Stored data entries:
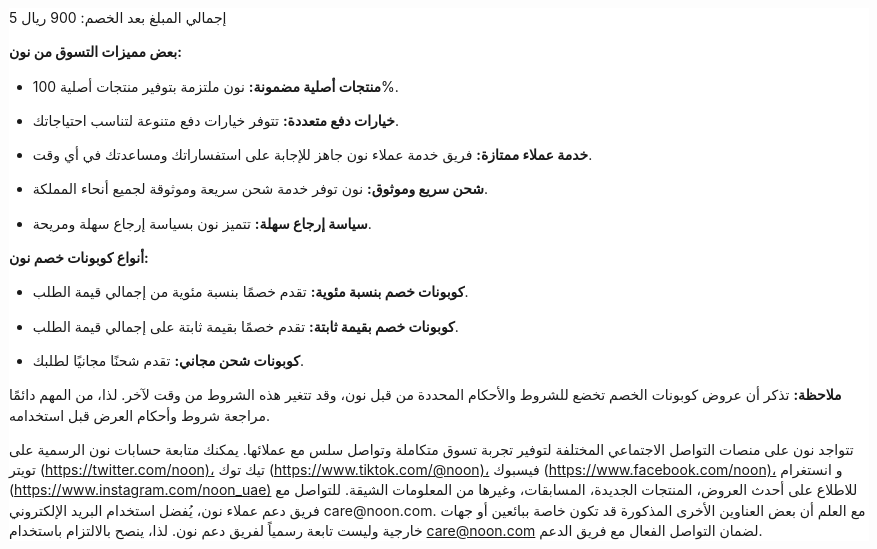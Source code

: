 <tr>
<td>5</td>
<td>إجمالي المبلغ بعد الخصم: 900 ريال</td>
</tr>
</tbody>
</table>
<p><strong>بعض مميزات التسوق من نون:</strong></p>
<ul>
<li><p><strong>منتجات أصلية مضمونة:</strong> نون ملتزمة بتوفير منتجات أصلية 100%.</p></li>
<li><p><strong>خيارات دفع متعددة:</strong>  تتوفر خيارات دفع متنوعة لتناسب احتياجاتك.</p></li>
<li><p><strong>خدمة عملاء ممتازة:</strong> فريق خدمة عملاء نون جاهز للإجابة على استفساراتك ومساعدتك في أي وقت.</p></li>
<li><p><strong>شحن سريع وموثوق:</strong> نون توفر خدمة شحن سريعة وموثوقة لجميع أنحاء المملكة.</p></li>
<li><p><strong>سياسة إرجاع سهلة:</strong>  تتميز نون بسياسة إرجاع سهلة ومريحة.</p></li>
</ul>
<p><strong>أنواع كوبونات خصم نون:</strong></p>
<ul>
<li><p><strong>كوبونات خصم بنسبة مئوية:</strong>  تقدم خصمًا بنسبة مئوية من إجمالي قيمة الطلب.</p></li>
<li><p><strong>كوبونات خصم بقيمة ثابتة:</strong> تقدم خصمًا بقيمة ثابتة على إجمالي قيمة الطلب.</p></li>
<li><p><strong>كوبونات شحن مجاني:</strong>  تقدم شحنًا مجانيًا لطلبك.</p></li>
</ul>
<p><strong>ملاحظة:</strong> تذكر أن عروض كوبونات الخصم تخضع للشروط والأحكام المحددة من قبل نون، وقد تتغير هذه الشروط من وقت لآخر. لذا، من المهم دائمًا مراجعة شروط وأحكام العرض قبل استخدامه.</p>
<p>تتواجد نون على منصات التواصل الاجتماعي المختلفة لتوفير تجربة تسوق متكاملة وتواصل سلس مع عملائها. يمكنك متابعة حسابات نون الرسمية على تويتر (<a href="https://twitter.com/noon)،">https://twitter.com/noon)،</a> تيك توك (<a href="https://www.tiktok.com/@noon)،">https://www.tiktok.com/@noon)،</a> فيسبوك (<a href="https://www.facebook.com/noon)،">https://www.facebook.com/noon)،</a> و انستغرام (<a href="https://www.instagram.com/noon_uae)">https://www.instagram.com/noon_uae)</a> للاطلاع على أحدث العروض، المنتجات الجديدة، المسابقات، وغيرها من المعلومات الشيقة.  للتواصل مع فريق دعم عملاء نون،  يُفضل استخدام البريد الإلكتروني care@noon.com.  مع العلم أن بعض العناوين الأخرى المذكورة قد تكون خاصة ببائعين أو جهات خارجية  وليست تابعة رسمياً لفريق دعم نون. لذا، ينصح بالالتزام باستخدام <a href="&#x6d;&#x61;&#105;&#108;&#x74;&#x6f;&#x3a;&#x63;&#x61;&#114;&#x65;&#64;&#110;o&#x6f;&#x6e;&#46;&#99;&#111;&#x6d;">c&#97;re&#64;&#x6e;&#x6f;&#x6f;&#110;&#x2e;&#99;&#111;m</a> لضمان التواصل الفعال مع فريق الدعم.</p>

§ **Work request**
What the reply must contain is an exact transcription of the data above and none of its pictures.

§ **Solution for this exercise**
Source code

: <tr>
<td>5</td>
<td>إجمالي المبلغ بعد الخصم: 900 ريال</td>
</tr>
</tbody>
</table>
<p><strong>بعض مميزات التسوق من نون:</strong></p>
<ul>
<li><p><strong>منتجات أصلية مضمونة:</strong> نون ملتزمة بتوفير منتجات أصلية 100%.</p></li>
<li><p><strong>خيارات دفع متعددة:</strong>  تتوفر خيارات دفع متنوعة لتناسب احتياجاتك.</p></li>
<li><p><strong>خدمة عملاء ممتازة:</strong> فريق خدمة عملاء نون جاهز للإجابة على استفساراتك ومساعدتك في أي وقت.</p></li>
<li><p><strong>شحن سريع وموثوق:</strong> نون توفر خدمة شحن سريعة وموثوقة لجميع أنحاء المملكة.</p></li>
<li><p><strong>سياسة إرجاع سهلة:</strong>  تتميز نون بسياسة إرجاع سهلة ومريحة.</p></li>
</ul>
<p><strong>أنواع كوبونات خصم نون:</strong></p>
<ul>
<li><p><strong>كوبونات خصم بنسبة مئوية:</strong>  تقدم خصمًا بنسبة مئوية من إجمالي قيمة الطلب.</p></li>
<li><p><strong>كوبونات خصم بقيمة ثابتة:</strong> تقدم خصمًا بقيمة ثابتة على إجمالي قيمة الطلب.</p></li>
<li><p><strong>كوبونات شحن مجاني:</strong>  تقدم شحنًا مجانيًا لطلبك.</p></li>
</ul>
<p><strong>ملاحظة:</strong> تذكر أن عروض كوبونات الخصم تخضع للشروط والأحكام المحددة من قبل نون، وقد تتغير هذه الشروط من وقت لآخر. لذا، من المهم دائمًا مراجعة شروط وأحكام العرض قبل استخدامه.</p>
<p>تتواجد نون على منصات التواصل الاجتماعي المختلفة لتوفير تجربة تسوق متكاملة وتواصل سلس مع عملائها. يمكنك متابعة حسابات نون الرسمية على تويتر (<a href="https://twitter.com/noon)،">https://twitter.com/noon)،</a> تيك توك (<a href="https://www.tiktok.com/@noon)،">https://www.tiktok.com/@noon)،</a> فيسبوك (<a href="https://www.facebook.com/noon)،">https://www.facebook.com/noon)،</a> و انستغرام (<a href="https://www.instagram.com/noon_uae)">https://www.instagram.com/noon_uae)</a> للاطلاع على أحدث العروض، المنتجات الجديدة، المسابقات، وغيرها من المعلومات الشيقة.  للتواصل مع فريق دعم عملاء نون،  يُفضل استخدام البريد الإلكتروني care@noon.com.  مع العلم أن بعض العناوين الأخرى المذكورة قد تكون خاصة ببائعين أو جهات خارجية  وليست تابعة رسمياً لفريق دعم نون. لذا، ينصح بالالتزام باستخدام <a href="&#x6d;&#x61;&#105;&#108;&#x74;&#x6f;&#x3a;&#x63;&#x61;&#114;&#x65;&#64;&#110;o&#x6f;&#x6e;&#46;&#99;&#111;&#x6d;">c&#97;re&#64;&#x6e;&#x6f;&#x6f;&#110;&#x2e;&#99;&#111;m</a> لضمان التواصل الفعال مع فريق الدعم.</p>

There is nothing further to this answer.